African finance ministers have resolved to step up infrastructure financing to prepare for greater growth prospects after the current global economic crisis, noting that Africa should not lose sight of its aspirations to industrialise.

The finance and economic planning ministers, who wound up a two-day meeting in the Egyptian capital, Cairo, on Sunday, said African countries must increase spending in key infrastructure projects, even if this increased the budget deficits in most states.

The ministers noted “a good crisis should not go unexploited, and Africa should exploit the current crisis to reshape its dealings with the outside world, reshape African policies towards its poor, and reshape the continent’s potential for future growth”.
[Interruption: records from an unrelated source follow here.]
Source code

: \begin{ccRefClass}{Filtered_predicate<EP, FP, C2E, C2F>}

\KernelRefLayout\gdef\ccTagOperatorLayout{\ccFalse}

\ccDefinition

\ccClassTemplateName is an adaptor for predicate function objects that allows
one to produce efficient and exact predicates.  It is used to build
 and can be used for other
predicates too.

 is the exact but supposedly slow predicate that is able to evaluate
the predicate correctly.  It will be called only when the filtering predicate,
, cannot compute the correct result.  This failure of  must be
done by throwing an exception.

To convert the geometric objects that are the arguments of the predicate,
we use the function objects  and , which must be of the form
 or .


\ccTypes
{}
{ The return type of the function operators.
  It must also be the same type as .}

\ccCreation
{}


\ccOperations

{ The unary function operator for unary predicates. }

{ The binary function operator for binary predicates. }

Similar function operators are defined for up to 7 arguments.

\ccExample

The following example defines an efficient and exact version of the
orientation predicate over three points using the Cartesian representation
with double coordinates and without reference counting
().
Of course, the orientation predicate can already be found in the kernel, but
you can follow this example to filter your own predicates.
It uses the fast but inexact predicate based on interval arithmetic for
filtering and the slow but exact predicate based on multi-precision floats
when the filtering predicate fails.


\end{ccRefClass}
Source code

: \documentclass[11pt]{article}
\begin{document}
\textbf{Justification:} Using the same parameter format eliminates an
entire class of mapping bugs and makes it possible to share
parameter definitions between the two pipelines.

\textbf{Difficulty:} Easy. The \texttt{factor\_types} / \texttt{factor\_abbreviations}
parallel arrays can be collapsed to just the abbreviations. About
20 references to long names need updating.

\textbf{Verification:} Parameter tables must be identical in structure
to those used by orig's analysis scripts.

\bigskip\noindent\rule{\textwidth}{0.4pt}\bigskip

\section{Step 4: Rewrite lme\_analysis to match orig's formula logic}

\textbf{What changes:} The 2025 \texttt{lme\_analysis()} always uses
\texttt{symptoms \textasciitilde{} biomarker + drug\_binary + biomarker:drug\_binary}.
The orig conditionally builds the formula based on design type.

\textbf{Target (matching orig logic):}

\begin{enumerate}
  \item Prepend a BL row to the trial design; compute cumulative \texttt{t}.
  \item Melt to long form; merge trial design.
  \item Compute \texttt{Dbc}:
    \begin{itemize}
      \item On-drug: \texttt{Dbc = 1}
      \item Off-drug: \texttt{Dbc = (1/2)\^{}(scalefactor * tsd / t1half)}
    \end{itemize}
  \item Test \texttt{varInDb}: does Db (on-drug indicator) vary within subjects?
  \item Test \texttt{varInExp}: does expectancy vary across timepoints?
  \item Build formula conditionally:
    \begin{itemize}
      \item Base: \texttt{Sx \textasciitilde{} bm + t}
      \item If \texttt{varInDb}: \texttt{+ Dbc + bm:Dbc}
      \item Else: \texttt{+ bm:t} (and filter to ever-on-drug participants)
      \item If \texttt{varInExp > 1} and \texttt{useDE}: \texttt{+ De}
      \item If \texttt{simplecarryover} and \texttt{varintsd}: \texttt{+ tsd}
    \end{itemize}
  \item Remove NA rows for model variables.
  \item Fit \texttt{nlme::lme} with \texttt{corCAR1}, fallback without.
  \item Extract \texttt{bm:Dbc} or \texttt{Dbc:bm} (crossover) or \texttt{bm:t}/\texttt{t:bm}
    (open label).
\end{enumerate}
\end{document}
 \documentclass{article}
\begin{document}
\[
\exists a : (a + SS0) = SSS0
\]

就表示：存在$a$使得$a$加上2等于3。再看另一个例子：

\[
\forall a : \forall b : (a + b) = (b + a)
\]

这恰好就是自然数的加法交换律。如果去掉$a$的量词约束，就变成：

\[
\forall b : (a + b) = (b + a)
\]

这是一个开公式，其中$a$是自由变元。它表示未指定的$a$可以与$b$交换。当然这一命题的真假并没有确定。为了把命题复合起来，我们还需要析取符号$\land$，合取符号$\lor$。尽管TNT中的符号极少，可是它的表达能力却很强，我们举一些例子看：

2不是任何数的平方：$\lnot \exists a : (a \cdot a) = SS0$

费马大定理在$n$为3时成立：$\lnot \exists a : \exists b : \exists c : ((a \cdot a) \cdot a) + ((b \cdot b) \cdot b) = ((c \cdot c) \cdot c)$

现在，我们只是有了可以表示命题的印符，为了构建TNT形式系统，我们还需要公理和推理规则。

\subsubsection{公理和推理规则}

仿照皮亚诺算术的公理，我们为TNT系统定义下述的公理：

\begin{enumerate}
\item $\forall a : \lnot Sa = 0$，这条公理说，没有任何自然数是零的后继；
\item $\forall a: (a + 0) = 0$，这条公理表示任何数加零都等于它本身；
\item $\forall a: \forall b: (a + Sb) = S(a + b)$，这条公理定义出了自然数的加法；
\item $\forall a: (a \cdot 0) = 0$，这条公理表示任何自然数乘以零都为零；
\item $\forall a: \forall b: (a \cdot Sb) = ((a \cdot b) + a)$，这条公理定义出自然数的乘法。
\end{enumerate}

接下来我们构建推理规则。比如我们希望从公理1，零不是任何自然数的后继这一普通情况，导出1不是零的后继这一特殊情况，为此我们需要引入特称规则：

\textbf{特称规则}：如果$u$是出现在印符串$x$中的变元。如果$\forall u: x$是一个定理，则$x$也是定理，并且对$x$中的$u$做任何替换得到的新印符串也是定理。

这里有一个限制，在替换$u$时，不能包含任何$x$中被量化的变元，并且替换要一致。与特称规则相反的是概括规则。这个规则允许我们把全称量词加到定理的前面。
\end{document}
Egyptian Finance Minister Yousef Boutros-Ghali, who chaired the meeting attended by 40 ministers, sought increased spending in Africa as a key step towards fighting the effects of the global financial crunch, which has ignited an economic slowdown.

The Egyptian minister said he would use his chairmanship of the International Monetary and Financial Committee to make sure Africa’s voice was heard on the international stage.

He urged fellow ministers of finance to increase spending, particularly on infrastructure development, even though it would increase budget deficits, as to do otherwise would increase poverty.

“This increased spending will mean Africa would be in a better position to increase growth after the current recession,” he said.

Also speaking at the opening of the meeting, the African Union Commission Chairman, Jean Ping, said efforts to cushion African states from the effects of the global crisis were underway and measures were being taken by key institutions to deal with the crisis.

Africa’s leading institutions, including the AU, the UN Economic Commission for Africa and the African Development Bank have all been proactive in supporting African states to respond to the financial and economic crisis.

African ministers of finance and governors of central banks met in Tunis, Tunisia, in 2008 to discuss the crisis, leading to efforts such as the creation of the Committee of Ten (C10) as part of efforts coordinated by the UNECA and AU.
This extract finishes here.